#### [What the exercise asks]
The lines that make up this material should each be returned exactly.

#### [Source material]
>>>>>
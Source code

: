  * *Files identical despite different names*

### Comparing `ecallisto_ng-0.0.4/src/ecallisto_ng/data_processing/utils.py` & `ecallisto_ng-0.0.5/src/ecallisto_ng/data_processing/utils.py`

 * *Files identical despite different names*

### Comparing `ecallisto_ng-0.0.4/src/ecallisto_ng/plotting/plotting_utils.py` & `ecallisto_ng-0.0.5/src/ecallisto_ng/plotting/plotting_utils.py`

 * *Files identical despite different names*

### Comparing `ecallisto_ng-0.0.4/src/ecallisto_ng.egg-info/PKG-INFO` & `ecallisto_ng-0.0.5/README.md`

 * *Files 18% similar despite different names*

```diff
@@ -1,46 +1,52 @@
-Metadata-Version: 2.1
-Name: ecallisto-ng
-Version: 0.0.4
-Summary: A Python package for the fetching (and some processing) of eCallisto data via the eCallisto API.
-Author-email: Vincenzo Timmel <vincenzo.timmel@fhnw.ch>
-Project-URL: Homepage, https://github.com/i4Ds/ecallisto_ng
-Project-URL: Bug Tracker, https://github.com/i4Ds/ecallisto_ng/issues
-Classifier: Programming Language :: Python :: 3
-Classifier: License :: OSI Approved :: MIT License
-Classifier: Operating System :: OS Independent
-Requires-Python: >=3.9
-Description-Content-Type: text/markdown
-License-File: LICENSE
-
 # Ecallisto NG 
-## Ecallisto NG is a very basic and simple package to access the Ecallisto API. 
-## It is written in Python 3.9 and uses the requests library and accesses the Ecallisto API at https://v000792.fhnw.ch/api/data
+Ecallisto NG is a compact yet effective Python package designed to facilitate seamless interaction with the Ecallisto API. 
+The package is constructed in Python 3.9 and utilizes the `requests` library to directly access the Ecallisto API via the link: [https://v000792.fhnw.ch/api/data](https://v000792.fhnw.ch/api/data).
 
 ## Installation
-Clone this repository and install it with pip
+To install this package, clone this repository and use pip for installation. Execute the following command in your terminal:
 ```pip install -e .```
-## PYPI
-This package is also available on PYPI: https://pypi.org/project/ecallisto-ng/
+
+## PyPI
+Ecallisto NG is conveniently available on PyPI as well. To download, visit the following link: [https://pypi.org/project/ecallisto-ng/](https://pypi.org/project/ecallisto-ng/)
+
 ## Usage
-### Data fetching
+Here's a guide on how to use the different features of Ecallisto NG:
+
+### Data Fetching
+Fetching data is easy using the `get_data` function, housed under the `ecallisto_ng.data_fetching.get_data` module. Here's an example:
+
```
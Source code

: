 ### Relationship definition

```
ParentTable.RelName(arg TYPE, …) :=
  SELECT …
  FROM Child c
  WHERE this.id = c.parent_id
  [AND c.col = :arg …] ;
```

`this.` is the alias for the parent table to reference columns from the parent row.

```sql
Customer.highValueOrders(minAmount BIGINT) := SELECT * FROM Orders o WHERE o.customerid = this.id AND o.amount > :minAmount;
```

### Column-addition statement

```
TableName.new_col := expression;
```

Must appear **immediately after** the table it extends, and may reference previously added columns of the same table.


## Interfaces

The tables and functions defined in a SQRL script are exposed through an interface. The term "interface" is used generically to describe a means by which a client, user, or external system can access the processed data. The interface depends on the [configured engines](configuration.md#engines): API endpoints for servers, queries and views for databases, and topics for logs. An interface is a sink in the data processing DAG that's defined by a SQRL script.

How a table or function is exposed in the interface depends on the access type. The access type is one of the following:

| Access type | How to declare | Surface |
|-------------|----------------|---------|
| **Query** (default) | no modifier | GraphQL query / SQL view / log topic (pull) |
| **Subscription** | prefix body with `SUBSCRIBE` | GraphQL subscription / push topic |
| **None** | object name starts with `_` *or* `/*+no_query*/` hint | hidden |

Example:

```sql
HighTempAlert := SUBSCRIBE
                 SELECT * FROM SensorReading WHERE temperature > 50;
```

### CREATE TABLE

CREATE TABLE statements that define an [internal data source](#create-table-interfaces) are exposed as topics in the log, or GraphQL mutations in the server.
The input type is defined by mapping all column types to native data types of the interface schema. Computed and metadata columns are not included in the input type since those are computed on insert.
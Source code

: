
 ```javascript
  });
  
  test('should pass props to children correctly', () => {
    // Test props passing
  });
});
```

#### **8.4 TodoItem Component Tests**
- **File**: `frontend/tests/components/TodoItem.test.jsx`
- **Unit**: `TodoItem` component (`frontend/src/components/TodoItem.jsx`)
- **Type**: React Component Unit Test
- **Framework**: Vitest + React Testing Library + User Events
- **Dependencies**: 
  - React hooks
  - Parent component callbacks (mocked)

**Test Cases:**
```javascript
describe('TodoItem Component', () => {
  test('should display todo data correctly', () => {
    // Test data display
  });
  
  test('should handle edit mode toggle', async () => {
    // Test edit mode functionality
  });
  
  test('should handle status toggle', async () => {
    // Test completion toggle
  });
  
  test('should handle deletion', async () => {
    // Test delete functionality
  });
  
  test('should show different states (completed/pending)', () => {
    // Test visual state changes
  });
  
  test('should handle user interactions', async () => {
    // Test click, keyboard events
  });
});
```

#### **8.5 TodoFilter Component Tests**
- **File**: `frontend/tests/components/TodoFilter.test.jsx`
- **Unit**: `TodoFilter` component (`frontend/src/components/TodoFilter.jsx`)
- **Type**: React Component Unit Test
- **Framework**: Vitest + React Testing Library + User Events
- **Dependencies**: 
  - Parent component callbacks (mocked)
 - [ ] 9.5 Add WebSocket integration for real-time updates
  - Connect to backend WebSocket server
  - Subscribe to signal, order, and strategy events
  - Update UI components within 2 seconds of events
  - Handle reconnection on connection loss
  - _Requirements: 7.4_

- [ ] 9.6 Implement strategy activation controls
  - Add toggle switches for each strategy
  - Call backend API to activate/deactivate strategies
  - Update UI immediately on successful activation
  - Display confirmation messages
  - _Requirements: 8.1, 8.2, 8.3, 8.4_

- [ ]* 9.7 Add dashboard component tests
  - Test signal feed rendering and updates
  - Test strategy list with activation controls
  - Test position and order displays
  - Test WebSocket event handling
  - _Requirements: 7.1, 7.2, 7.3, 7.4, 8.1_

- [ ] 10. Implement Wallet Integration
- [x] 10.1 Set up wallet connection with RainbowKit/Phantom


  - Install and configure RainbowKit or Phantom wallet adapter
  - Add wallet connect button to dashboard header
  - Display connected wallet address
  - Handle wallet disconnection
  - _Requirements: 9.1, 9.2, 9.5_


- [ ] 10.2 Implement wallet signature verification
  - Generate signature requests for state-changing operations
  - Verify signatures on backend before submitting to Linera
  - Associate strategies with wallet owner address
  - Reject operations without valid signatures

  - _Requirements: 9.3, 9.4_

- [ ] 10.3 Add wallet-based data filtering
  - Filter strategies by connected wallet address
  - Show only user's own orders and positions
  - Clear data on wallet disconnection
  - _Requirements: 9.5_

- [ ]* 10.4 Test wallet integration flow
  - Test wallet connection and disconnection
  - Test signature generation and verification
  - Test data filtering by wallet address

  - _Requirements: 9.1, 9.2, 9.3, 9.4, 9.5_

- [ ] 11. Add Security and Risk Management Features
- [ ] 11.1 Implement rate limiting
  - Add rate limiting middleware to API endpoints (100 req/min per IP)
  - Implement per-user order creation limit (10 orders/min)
<<<<<
#### [Response below]
Source code

:  * *Files identical despite different names*

### Comparing `ecallisto_ng-0.0.4/src/ecallisto_ng/data_processing/utils.py` & `ecallisto_ng-0.0.5/src/ecallisto_ng/data_processing/utils.py`

 * *Files identical despite different names*

### Comparing `ecallisto_ng-0.0.4/src/ecallisto_ng/plotting/plotting_utils.py` & `ecallisto_ng-0.0.5/src/ecallisto_ng/plotting/plotting_utils.py`

 * *Files identical despite different names*

### Comparing `ecallisto_ng-0.0.4/src/ecallisto_ng.egg-info/PKG-INFO` & `ecallisto_ng-0.0.5/README.md`

 * *Files 18% similar despite different names*

```diff
@@ -1,46 +1,52 @@
-Metadata-Version: 2.1
-Name: ecallisto-ng
-Version: 0.0.4
-Summary: A Python package for the fetching (and some processing) of eCallisto data via the eCallisto API.
-Author-email: Vincenzo Timmel <vincenzo.timmel@fhnw.ch>
-Project-URL: Homepage, https://github.com/i4Ds/ecallisto_ng
-Project-URL: Bug Tracker, https://github.com/i4Ds/ecallisto_ng/issues
-Classifier: Programming Language :: Python :: 3
-Classifier: License :: OSI Approved :: MIT License
-Classifier: Operating System :: OS Independent
-Requires-Python: >=3.9
-Description-Content-Type: text/markdown
-License-File: LICENSE
-
 # Ecallisto NG 
-## Ecallisto NG is a very basic and simple package to access the Ecallisto API. 
-## It is written in Python 3.9 and uses the requests library and accesses the Ecallisto API at https://v000792.fhnw.ch/api/data
+Ecallisto NG is a compact yet effective Python package designed to facilitate seamless interaction with the Ecallisto API. 
+The package is constructed in Python 3.9 and utilizes the `requests` library to directly access the Ecallisto API via the link: [https://v000792.fhnw.ch/api/data](https://v000792.fhnw.ch/api/data).
 
 ## Installation
-Clone this repository and install it with pip
+To install this package, clone this repository and use pip for installation. Execute the following command in your terminal:
 ```pip install -e .```
-## PYPI
-This package is also available on PYPI: https://pypi.org/project/ecallisto-ng/
+
+## PyPI
+Ecallisto NG is conveniently available on PyPI as well. To download, visit the following link: [https://pypi.org/project/ecallisto-ng/](https://pypi.org/project/ecallisto-ng/)
+
 ## Usage
-### Data fetching
+Here's a guide on how to use the different features of Ecallisto NG:
+
+### Data Fetching
+Fetching data is easy using the `get_data` function, housed under the `ecallisto_ng.data_fetching.get_data` module. Here's an example:
+
```
Source code

: ### Relationship definition

```
ParentTable.RelName(arg TYPE, …) :=
  SELECT …
  FROM Child c
  WHERE this.id = c.parent_id
  [AND c.col = :arg …] ;
```

`this.` is the alias for the parent table to reference columns from the parent row.

```sql
Customer.highValueOrders(minAmount BIGINT) := SELECT * FROM Orders o WHERE o.customerid = this.id AND o.amount > :minAmount;
```

### Column-addition statement

```
TableName.new_col := expression;
```

Must appear **immediately after** the table it extends, and may reference previously added columns of the same table.


## Interfaces

The tables and functions defined in a SQRL script are exposed through an interface. The term "interface" is used generically to describe a means by which a client, user, or external system can access the processed data. The interface depends on the [configured engines](configuration.md#engines): API endpoints for servers, queries and views for databases, and topics for logs. An interface is a sink in the data processing DAG that's defined by a SQRL script.

How a table or function is exposed in the interface depends on the access type. The access type is one of the following:

| Access type | How to declare | Surface |
|-------------|----------------|---------|
| **Query** (default) | no modifier | GraphQL query / SQL view / log topic (pull) |
| **Subscription** | prefix body with `SUBSCRIBE` | GraphQL subscription / push topic |
| **None** | object name starts with `_` *or* `/*+no_query*/` hint | hidden |

Example:

```sql
HighTempAlert := SUBSCRIBE
                 SELECT * FROM SensorReading WHERE temperature > 50;
```

### CREATE TABLE

CREATE TABLE statements that define an [internal data source](#create-table-interfaces) are exposed as topics in the log, or GraphQL mutations in the server.
The input type is defined by mapping all column types to native data types of the interface schema. Computed and metadata columns are not included in the input type since those are computed on insert.
Source code

:
 ```javascript
  });
  
  test('should pass props to children correctly', () => {
    // Test props passing
  });
});
```

#### **8.4 TodoItem Component Tests**
- **File**: `frontend/tests/components/TodoItem.test.jsx`
- **Unit**: `TodoItem` component (`frontend/src/components/TodoItem.jsx`)
- **Type**: React Component Unit Test
- **Framework**: Vitest + React Testing Library + User Events
- **Dependencies**: 
  - React hooks
  - Parent component callbacks (mocked)

**Test Cases:**
```javascript
describe('TodoItem Component', () => {
  test('should display todo data correctly', () => {
    // Test data display
  });
  
  test('should handle edit mode toggle', async () => {
    // Test edit mode functionality
  });
  
  test('should handle status toggle', async () => {
    // Test completion toggle
  });
  
  test('should handle deletion', async () => {
    // Test delete functionality
  });
  
  test('should show different states (completed/pending)', () => {
    // Test visual state changes
  });
  
  test('should handle user interactions', async () => {
    // Test click, keyboard events
  });
});
```

#### **8.5 TodoFilter Component Tests**
- **File**: `frontend/tests/components/TodoFilter.test.jsx`
- **Unit**: `TodoFilter` component (`frontend/src/components/TodoFilter.jsx`)
- **Type**: React Component Unit Test
- **Framework**: Vitest + React Testing Library + User Events
- **Dependencies**: 
  - Parent component callbacks (mocked)
 - [ ] 9.5 Add WebSocket integration for real-time updates
  - Connect to backend WebSocket server
  - Subscribe to signal, order, and strategy events
  - Update UI components within 2 seconds of events
  - Handle reconnection on connection loss
  - _Requirements: 7.4_

- [ ] 9.6 Implement strategy activation controls
  - Add toggle switches for each strategy
  - Call backend API to activate/deactivate strategies
  - Update UI immediately on successful activation
  - Display confirmation messages
  - _Requirements: 8.1, 8.2, 8.3, 8.4_

- [ ]* 9.7 Add dashboard component tests
  - Test signal feed rendering and updates
  - Test strategy list with activation controls
  - Test position and order displays
  - Test WebSocket event handling
  - _Requirements: 7.1, 7.2, 7.3, 7.4, 8.1_

- [ ] 10. Implement Wallet Integration
- [x] 10.1 Set up wallet connection with RainbowKit/Phantom


  - Install and configure RainbowKit or Phantom wallet adapter
  - Add wallet connect button to dashboard header
  - Display connected wallet address
  - Handle wallet disconnection
  - _Requirements: 9.1, 9.2, 9.5_


- [ ] 10.2 Implement wallet signature verification
  - Generate signature requests for state-changing operations
  - Verify signatures on backend before submitting to Linera
  - Associate strategies with wallet owner address
  - Reject operations without valid signatures

  - _Requirements: 9.3, 9.4_

- [ ] 10.3 Add wallet-based data filtering
  - Filter strategies by connected wallet address
  - Show only user's own orders and positions
  - Clear data on wallet disconnection
  - _Requirements: 9.5_

- [ ]* 10.4 Test wallet integration flow
  - Test wallet connection and disconnection
  - Test signature generation and verification
  - Test data filtering by wallet address

  - _Requirements: 9.1, 9.2, 9.3, 9.4, 9.5_

- [ ] 11. Add Security and Risk Management Features
- [ ] 11.1 Implement rate limiting
  - Add rate limiting middleware to API endpoints (100 req/min per IP)
  - Implement per-user order creation limit (10 orders/min)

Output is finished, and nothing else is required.